Re: I18N issue needs consideration from Gavin Nicol on 1997-06-12 (w3c-sgml-wg@w3.org from June 1997)

From: Gavin Nicol <gtn@eps.inso.com>
Date: Thu, 12 Jun 1997 08:46:33 -0400
To: w3c-sgml-wg@w3.org
Message-Id: <199706121246.IAA23789@nathaniel.eps.inso.com>

James writes:

>We shouldn't be mandating a particular character encoding for an API.  An
>application should be able to use UTF-8 or UTF-16 or UCS-4, as it sees fit.

Right. This has nothing do do with a language spec. as I said earlier.

>> I have no sympathy
>>for the ISO claim that the 31-bit version is more fixed-width in
>>any meaningful sense, since Unicode is full of combining characters
>>anyhow.
>
>Not all scripts have combining characters.   If I am working with a script
>that doesn't have combining characters and does use a lot of characters
>outside the BMP (Chinese for example), then it would make sense to use
>internally a 32-bit fixed width encoding.

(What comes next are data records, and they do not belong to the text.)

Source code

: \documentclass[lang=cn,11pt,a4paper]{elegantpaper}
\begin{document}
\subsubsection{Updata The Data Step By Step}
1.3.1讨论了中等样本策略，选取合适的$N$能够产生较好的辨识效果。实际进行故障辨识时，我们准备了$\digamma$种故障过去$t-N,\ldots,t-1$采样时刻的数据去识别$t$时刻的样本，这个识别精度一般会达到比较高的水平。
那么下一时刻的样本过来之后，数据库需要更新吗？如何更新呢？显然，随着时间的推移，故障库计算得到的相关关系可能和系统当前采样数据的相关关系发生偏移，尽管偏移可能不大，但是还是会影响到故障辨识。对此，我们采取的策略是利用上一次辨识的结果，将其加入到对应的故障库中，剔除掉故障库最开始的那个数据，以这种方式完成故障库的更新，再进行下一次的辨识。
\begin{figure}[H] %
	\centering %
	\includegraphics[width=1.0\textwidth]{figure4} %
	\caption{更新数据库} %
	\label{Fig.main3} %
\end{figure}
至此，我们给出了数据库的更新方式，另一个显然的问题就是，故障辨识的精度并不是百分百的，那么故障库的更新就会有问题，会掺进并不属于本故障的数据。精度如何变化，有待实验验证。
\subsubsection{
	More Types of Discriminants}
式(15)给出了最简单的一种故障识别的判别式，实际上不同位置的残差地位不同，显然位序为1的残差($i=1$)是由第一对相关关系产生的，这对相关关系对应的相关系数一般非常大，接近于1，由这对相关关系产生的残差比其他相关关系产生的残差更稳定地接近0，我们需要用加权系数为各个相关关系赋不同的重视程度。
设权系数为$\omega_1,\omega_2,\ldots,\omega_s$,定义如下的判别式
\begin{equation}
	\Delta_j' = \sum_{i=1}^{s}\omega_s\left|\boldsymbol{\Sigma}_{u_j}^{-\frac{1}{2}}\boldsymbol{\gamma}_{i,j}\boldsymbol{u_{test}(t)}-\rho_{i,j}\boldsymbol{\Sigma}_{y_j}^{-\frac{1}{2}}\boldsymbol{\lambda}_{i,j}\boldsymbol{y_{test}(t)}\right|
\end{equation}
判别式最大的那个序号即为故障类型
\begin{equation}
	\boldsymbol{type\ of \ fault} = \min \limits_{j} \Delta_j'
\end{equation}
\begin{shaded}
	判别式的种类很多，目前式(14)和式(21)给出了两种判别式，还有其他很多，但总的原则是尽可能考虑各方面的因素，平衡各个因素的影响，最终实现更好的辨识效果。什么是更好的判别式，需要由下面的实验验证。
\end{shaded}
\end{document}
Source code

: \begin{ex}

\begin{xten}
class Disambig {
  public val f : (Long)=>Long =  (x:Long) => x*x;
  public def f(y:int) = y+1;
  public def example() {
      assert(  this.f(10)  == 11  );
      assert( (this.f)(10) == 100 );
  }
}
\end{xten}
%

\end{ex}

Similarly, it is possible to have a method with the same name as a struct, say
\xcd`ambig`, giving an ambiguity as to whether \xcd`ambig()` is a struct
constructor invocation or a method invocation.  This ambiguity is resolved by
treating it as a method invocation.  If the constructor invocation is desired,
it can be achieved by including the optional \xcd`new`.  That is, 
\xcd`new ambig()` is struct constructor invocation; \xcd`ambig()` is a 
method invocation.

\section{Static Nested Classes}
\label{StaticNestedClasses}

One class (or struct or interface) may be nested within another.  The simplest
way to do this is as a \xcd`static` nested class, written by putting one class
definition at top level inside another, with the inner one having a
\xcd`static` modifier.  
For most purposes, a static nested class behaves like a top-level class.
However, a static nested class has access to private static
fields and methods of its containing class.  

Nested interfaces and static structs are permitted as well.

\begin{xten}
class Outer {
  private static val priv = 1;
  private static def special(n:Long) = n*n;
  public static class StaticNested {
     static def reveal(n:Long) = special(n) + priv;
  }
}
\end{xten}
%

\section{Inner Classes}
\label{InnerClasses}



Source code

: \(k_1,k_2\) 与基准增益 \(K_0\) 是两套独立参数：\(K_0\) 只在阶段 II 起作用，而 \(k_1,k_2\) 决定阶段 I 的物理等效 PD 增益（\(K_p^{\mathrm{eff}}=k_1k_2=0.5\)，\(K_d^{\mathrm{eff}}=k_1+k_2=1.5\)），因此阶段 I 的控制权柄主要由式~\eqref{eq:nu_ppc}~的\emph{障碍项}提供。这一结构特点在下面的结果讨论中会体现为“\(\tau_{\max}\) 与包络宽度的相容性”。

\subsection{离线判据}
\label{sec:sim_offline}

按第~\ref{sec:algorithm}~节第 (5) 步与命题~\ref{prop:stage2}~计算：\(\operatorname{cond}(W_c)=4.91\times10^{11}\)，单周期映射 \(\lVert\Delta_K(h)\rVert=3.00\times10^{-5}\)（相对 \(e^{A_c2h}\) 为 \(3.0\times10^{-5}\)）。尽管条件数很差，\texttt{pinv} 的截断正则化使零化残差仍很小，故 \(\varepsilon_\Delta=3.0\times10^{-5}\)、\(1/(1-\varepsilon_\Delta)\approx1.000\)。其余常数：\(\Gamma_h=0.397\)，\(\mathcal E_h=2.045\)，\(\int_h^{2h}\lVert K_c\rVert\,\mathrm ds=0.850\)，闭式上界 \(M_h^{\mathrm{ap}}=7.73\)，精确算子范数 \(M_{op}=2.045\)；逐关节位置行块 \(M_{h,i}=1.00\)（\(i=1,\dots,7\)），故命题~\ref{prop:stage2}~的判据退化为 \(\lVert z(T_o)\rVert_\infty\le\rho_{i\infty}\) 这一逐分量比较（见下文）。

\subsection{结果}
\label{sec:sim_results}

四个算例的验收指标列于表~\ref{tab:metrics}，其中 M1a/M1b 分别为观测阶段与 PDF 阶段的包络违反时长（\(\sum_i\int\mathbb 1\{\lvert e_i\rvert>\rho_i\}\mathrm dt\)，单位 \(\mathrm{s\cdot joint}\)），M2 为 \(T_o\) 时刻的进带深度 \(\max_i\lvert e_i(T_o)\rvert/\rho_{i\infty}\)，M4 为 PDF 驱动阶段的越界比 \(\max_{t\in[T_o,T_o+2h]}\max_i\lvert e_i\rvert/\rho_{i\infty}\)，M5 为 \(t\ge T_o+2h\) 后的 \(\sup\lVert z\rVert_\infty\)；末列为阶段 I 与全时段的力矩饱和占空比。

Right. The other important thing is that if the range of encodings
accepted is limited to those used in a local sense, one should be able
to build a processor/parser optimized for that particular case.

>The place where this needs to be addressed is when you do a binding of the
>DOM to a particular programming language.  At that point you need to say how
>the data types provided by that programming language are used to represent
>the abstract character data type.

Right. I suggested to Tim earlier, in the context of the DOM, that the
DOM shopuld only specify that characters are stored in a "string". The
actual implementation of a string should be decided by the application
architecture (i.e. a JAVA application would use String, a C
application would use wchar_t* etc.)

I think we have a few issues with the declaration, but other than
that, the only issue we have is deciding which coded character set to
use in the SGML declaration for XML. As I said before, I think ISO
10646 is better for this.

One again, encodings are *not* an issue for XML-lang.

Received on Thursday, 12 June 1997 09:03:38 UTC